[Data extracts]
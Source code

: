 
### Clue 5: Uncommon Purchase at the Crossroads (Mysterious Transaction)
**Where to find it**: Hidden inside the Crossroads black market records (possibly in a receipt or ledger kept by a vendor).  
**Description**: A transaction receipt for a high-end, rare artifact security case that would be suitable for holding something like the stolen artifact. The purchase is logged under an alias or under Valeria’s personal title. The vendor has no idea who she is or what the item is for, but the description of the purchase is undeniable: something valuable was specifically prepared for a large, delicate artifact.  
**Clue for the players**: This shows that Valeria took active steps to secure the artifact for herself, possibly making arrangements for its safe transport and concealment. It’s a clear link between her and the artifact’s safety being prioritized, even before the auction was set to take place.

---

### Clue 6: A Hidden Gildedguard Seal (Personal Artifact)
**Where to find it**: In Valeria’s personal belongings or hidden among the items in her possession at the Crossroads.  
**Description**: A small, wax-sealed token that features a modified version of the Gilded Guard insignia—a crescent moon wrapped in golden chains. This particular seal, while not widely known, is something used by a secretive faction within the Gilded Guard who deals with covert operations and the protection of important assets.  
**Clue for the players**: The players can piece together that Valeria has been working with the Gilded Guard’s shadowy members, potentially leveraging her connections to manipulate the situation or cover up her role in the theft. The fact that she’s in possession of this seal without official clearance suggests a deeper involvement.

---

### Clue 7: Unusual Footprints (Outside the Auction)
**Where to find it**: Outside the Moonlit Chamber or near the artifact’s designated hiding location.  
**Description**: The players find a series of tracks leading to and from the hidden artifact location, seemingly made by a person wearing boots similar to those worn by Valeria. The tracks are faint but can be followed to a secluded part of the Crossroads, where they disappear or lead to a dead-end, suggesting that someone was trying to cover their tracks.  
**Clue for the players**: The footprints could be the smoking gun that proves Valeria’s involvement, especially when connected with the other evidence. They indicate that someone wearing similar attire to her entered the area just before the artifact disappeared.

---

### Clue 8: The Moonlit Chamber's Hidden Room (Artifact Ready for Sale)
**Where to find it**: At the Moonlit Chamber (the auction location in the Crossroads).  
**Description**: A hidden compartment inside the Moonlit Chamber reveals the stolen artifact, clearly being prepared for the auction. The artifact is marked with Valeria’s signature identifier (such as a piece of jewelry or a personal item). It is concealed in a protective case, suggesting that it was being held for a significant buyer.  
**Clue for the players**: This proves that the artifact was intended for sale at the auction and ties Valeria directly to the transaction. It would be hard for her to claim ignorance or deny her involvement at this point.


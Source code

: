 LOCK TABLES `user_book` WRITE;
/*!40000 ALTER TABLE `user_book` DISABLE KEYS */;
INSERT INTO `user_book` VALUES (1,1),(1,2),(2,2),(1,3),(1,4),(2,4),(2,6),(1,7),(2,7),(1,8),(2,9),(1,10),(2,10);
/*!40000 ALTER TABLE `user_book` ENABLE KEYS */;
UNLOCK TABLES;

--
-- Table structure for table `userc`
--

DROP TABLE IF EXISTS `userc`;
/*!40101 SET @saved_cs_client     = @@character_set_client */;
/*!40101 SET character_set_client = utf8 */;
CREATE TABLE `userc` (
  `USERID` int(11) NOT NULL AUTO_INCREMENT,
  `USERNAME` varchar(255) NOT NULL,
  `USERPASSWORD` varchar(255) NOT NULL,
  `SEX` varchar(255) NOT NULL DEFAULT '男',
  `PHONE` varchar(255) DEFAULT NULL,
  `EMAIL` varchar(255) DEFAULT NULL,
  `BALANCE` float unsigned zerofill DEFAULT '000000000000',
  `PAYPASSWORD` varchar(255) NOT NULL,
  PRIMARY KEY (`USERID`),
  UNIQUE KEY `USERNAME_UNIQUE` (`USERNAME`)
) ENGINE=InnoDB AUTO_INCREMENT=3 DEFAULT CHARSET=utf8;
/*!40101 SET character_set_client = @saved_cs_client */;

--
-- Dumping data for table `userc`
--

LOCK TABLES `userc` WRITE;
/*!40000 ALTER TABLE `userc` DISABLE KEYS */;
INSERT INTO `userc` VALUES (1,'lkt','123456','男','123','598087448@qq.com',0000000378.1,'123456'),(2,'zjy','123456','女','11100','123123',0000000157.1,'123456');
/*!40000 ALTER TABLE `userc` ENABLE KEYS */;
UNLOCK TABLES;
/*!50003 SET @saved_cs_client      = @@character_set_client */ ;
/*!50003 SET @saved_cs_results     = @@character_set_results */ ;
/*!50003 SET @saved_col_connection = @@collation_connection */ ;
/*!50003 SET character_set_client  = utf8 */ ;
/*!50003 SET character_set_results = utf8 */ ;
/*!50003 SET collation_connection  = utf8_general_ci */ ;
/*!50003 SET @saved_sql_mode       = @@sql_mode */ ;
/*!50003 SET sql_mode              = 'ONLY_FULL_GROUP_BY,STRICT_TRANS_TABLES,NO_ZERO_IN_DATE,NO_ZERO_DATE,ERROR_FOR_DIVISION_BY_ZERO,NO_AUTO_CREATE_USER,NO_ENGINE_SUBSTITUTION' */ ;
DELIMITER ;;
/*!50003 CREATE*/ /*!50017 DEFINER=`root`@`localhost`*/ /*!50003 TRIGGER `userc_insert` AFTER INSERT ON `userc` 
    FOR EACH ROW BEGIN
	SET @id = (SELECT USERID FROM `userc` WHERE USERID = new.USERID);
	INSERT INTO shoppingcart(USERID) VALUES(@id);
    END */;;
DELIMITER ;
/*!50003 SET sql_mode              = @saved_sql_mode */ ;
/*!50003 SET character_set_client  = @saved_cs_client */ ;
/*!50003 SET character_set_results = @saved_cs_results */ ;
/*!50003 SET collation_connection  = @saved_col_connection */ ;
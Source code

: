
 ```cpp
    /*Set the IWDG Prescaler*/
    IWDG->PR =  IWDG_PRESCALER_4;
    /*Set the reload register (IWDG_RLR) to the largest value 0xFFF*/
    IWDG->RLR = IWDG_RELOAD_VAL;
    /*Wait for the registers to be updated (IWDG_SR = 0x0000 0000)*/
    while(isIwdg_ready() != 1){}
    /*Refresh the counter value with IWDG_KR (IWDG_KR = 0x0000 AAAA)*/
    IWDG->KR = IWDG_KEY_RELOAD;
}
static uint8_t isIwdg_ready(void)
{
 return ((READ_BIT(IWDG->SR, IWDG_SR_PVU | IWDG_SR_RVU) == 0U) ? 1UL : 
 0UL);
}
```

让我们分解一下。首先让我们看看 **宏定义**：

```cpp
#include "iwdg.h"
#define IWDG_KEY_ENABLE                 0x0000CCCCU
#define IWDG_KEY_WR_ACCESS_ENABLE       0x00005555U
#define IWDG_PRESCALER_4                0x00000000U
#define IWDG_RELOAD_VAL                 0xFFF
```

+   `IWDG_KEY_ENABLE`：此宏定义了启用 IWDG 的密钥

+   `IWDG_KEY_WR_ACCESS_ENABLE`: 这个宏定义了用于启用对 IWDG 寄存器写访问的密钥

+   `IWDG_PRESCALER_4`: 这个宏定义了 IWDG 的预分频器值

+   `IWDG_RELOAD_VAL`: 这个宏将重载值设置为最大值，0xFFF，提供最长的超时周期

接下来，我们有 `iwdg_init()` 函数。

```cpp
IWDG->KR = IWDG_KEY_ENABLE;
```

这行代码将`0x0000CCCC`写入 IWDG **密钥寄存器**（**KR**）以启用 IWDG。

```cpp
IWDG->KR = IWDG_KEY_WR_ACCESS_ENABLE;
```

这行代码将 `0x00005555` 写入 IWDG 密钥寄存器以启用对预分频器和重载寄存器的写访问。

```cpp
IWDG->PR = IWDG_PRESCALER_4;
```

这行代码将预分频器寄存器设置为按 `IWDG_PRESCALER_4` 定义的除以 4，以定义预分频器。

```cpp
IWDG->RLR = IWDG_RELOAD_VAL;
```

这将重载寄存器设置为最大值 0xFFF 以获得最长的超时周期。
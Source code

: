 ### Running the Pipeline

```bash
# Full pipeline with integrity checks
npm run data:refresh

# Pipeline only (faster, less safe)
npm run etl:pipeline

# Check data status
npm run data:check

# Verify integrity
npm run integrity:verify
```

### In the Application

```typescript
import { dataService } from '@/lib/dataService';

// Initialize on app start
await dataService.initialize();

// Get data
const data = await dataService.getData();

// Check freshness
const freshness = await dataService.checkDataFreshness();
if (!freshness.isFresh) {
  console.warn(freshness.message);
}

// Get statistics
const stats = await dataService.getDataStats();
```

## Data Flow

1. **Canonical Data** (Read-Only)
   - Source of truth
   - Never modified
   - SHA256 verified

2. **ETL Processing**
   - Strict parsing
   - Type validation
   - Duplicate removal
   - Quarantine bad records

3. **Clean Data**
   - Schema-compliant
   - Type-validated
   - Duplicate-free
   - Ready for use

[Work task]
Wherever the word "location" appears in the listing above, copy the whole line.

[Expected output]
**Where to find it**: Outside the Moonlit Chamber or near the artifact’s designated hiding location.  
**Description**: The players find a series of tracks leading to and from the hidden artifact location, seemingly made by a person wearing boots similar to those worn by Valeria. The tracks are faint but can be followed to a secluded part of the Crossroads, where they disappear or lead to a dead-end, suggesting that someone was trying to cover their tracks.  
**Where to find it**: At the Moonlit Chamber (the auction location in the Crossroads).  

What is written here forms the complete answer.